Web lists-archives.com

Re: [RFC 1/2] misc: Add vboxguest driver for Virtual Box Guest integration




On Fri, Aug 11, 2017 at 3:23 PM, Hans de Goede <hdegoede@xxxxxxxxxx> wrote:
> This commit adds a driver for the Virtual Box Guest PCI device used in
> Virtual Box virtual machines. Enabling this driver will add support for
> Virtual Box Guest integration features such as copy-and-paste, seamless
> mode and OpenGL pass-through.
>
> This driver also offers vboxguest IPC functionality which is needed
> for the vboxfs driver which offers folder sharing support.
>
> Signed-off-by: Hans de Goede <hdegoede@xxxxxxxxxx>

Since you are still working on coding style cleanups, I'll comment mainly on
the ioctl interface for now. Overall it already looks much better than
I expected
from previous experience with the vbox source.

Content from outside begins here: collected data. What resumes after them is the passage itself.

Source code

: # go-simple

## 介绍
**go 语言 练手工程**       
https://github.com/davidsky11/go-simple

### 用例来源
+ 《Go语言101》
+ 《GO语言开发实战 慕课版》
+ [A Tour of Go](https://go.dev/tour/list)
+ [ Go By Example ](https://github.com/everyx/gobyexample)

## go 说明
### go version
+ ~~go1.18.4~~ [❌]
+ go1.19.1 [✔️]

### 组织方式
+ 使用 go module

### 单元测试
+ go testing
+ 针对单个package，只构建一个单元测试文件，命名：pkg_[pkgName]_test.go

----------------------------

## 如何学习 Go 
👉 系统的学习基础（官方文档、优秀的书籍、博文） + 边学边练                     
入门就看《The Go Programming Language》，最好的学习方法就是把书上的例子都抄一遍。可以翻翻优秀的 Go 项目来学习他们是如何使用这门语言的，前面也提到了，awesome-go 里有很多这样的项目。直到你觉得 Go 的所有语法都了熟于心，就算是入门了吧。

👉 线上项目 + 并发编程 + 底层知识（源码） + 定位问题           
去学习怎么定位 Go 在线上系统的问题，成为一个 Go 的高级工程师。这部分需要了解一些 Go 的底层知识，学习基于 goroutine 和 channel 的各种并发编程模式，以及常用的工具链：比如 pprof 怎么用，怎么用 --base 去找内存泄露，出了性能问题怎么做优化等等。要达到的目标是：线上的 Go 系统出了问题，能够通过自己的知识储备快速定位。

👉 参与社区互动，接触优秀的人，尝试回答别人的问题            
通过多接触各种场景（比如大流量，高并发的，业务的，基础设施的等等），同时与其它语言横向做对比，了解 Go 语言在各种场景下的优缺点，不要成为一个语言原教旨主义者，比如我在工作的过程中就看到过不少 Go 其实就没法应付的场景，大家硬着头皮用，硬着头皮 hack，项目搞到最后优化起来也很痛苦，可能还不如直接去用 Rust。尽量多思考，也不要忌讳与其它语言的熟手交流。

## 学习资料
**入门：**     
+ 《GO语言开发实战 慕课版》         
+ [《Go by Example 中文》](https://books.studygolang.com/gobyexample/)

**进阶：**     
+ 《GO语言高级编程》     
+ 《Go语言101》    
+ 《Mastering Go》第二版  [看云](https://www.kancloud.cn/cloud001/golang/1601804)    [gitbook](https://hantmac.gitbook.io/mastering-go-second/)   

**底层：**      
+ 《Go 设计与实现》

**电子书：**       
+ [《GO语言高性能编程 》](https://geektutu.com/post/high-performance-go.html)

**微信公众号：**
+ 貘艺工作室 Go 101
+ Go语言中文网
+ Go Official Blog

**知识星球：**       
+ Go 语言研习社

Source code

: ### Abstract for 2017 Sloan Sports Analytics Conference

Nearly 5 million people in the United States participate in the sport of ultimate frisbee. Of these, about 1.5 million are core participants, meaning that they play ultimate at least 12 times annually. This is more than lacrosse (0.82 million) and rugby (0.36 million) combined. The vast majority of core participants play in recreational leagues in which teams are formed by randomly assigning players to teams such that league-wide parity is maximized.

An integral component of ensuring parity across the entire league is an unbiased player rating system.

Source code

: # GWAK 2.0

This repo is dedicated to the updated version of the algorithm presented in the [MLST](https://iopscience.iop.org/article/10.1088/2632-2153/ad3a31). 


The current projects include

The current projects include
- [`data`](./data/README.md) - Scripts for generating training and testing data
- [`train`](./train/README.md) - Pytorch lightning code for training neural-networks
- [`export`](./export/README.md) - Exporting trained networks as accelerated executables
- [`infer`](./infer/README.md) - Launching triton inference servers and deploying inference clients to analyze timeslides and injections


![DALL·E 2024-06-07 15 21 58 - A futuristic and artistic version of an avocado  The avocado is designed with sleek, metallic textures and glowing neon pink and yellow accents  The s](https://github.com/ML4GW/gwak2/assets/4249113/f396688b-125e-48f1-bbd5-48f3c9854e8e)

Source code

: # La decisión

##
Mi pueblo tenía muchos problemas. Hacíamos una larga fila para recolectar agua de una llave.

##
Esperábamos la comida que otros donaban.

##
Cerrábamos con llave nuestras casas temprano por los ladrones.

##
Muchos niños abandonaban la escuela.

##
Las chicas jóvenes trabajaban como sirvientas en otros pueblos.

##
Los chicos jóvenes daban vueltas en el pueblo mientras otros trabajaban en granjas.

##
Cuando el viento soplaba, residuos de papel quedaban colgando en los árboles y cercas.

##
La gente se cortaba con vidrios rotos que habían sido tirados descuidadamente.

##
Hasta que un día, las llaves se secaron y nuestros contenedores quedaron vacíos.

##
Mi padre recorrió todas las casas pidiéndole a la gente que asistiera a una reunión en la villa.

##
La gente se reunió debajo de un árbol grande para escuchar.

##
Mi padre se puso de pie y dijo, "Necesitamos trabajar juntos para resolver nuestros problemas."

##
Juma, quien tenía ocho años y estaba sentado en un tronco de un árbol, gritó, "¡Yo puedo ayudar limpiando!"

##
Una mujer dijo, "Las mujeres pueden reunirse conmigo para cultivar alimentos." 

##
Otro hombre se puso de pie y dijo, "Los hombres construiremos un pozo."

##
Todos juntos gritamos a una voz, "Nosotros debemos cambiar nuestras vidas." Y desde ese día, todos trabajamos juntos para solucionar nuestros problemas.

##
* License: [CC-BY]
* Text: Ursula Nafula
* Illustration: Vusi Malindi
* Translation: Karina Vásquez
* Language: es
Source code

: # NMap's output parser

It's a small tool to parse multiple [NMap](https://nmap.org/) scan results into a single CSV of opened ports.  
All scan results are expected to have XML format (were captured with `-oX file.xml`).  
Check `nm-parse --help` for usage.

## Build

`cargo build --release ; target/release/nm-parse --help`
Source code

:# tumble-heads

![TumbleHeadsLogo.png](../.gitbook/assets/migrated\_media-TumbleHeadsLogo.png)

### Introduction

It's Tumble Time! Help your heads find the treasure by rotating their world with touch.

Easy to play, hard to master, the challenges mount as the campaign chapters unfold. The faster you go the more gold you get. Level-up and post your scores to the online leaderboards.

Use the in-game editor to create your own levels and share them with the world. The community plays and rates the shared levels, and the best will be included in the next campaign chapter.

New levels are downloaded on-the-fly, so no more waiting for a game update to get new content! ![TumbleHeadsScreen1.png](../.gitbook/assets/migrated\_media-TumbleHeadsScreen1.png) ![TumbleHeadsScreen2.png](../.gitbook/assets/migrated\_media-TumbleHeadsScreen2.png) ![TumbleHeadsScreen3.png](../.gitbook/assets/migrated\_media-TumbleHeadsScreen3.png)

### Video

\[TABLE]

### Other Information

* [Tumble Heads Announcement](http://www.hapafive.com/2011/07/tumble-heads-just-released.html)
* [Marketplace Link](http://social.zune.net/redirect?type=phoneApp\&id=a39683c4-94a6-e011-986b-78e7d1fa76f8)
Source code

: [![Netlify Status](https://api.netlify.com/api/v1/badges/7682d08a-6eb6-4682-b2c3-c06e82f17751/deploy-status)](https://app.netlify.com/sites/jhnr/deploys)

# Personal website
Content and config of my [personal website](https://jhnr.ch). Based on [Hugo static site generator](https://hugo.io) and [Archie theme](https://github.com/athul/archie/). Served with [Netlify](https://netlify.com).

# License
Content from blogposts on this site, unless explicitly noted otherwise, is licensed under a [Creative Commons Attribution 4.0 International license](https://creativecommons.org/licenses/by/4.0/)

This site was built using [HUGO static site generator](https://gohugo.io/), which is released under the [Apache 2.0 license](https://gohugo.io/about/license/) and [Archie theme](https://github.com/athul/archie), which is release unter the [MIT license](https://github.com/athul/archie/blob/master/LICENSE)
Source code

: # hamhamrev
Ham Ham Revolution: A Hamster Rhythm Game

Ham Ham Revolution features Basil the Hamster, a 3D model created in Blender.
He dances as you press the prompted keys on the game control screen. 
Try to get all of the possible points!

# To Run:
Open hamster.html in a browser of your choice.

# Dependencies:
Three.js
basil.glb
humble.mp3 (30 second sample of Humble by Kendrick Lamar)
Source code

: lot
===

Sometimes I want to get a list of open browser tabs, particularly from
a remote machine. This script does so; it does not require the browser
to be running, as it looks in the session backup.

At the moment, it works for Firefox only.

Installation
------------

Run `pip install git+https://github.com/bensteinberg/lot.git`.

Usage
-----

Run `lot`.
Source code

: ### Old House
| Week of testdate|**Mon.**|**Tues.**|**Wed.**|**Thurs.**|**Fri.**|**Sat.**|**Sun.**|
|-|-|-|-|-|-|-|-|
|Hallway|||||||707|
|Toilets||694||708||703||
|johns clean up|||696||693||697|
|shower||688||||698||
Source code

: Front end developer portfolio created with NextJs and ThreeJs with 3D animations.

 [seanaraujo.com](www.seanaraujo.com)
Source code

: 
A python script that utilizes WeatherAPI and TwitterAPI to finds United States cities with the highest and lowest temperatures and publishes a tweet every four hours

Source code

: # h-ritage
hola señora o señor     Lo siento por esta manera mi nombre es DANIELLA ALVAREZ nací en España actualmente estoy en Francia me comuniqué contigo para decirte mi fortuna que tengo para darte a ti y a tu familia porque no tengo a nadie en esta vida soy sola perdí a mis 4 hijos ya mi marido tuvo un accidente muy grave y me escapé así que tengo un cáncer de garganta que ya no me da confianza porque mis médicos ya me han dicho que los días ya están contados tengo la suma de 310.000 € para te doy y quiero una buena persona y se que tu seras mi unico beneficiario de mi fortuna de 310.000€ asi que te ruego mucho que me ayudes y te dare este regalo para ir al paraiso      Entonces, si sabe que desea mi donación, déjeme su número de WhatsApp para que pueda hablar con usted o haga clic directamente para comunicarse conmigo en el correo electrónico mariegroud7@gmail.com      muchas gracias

Most of the issues I would normally comment on are already moot based
on the assumption that we won't be able to make substantial changes to
either the user space portion or the hypervisor side.

> +/**
> + * Inflate the balloon by one chunk.
> + *
> + * The caller owns the balloon mutex.
> + *
> + * @returns VBox status code
> + * @param   gdev        The Guest extension device.
> + * @param   chunk_idx  Index of the chunk.
> + */
> +static int vbg_balloon_inflate(PVBOXGUESTDEVEXT gdev, u32 chunk_idx)
> +{
> +       VMMDevChangeMemBalloon *req = gdev->mem_balloon.change_req;
> +       struct page **pages;
> +       int i, rc;
> +
> +       pages = kmalloc(sizeof(*pages) * VMMDEV_MEMORY_BALLOON_CHUNK_PAGES,
> +                       GFP_KERNEL | __GFP_NOWARN);
> +       if (!pages)
> +               return VERR_NO_MEMORY;
> +
> +       req->header.size = sizeof(*req);
> +       req->inflate = true;
> +       req->pages = VMMDEV_MEMORY_BALLOON_CHUNK_PAGES;

The balloon section seems to be rather simplistic with its ioctl interface.
Ideally this should use CONFIG_BALLOON_COMPACTION and an
oom notifier like the virtio_balloon driver does. Yes, I realize that only
one of the six (or more) balloon drivers we have in the kernel does it ;-)

> +/**
> + * Callback for heartbeat timer.
> + */
> +static void vbg_heartbeat_timer(unsigned long data)
> +{
> +       PVBOXGUESTDEVEXT gdev = (PVBOXGUESTDEVEXT)data;
> +
> +       vbg_req_perform(gdev, gdev->guest_heartbeat_req);
> +       mod_timer(&gdev->heartbeat_timer,
> +                 msecs_to_jiffies(gdev->heartbeat_interval_ms));
> +}

This looks like a watchdog and should use the drivers/watchdog
subsystem interfaces.

> +/**
> + * vbg_query_host_version try get the host feature mask and version information
> + * (vbg_host_version).
> + *
> + * @returns 0 or negative errno value (ignored).
> + * @param   gdev         The Guest extension device.
> + */
> +static int vbg_query_host_version(PVBOXGUESTDEVEXT gdev)
> +{
> +       VMMDevReqHostVersion *req;
> +       int rc, ret;
> +
> +       req = vbg_req_alloc(sizeof(*req), VMMDevReq_GetHostVersion);
> +       if (!req)
> +               return -ENOMEM;

While I understand you want to keep the ioctl interface, the version information
looks like something that we should also have in sysfs in an appropriate
location.

> diff --git a/drivers/misc/vboxguest/vboxguest_linux.c b/drivers/misc/vboxguest/vboxguest_linux.c
> new file mode 100644
> index 000000000000..8468c7139b98
> --- /dev/null
> +++ b/drivers/misc/vboxguest/vboxguest_linux.c

This looks like a fairly short file, and could be merged into the core file.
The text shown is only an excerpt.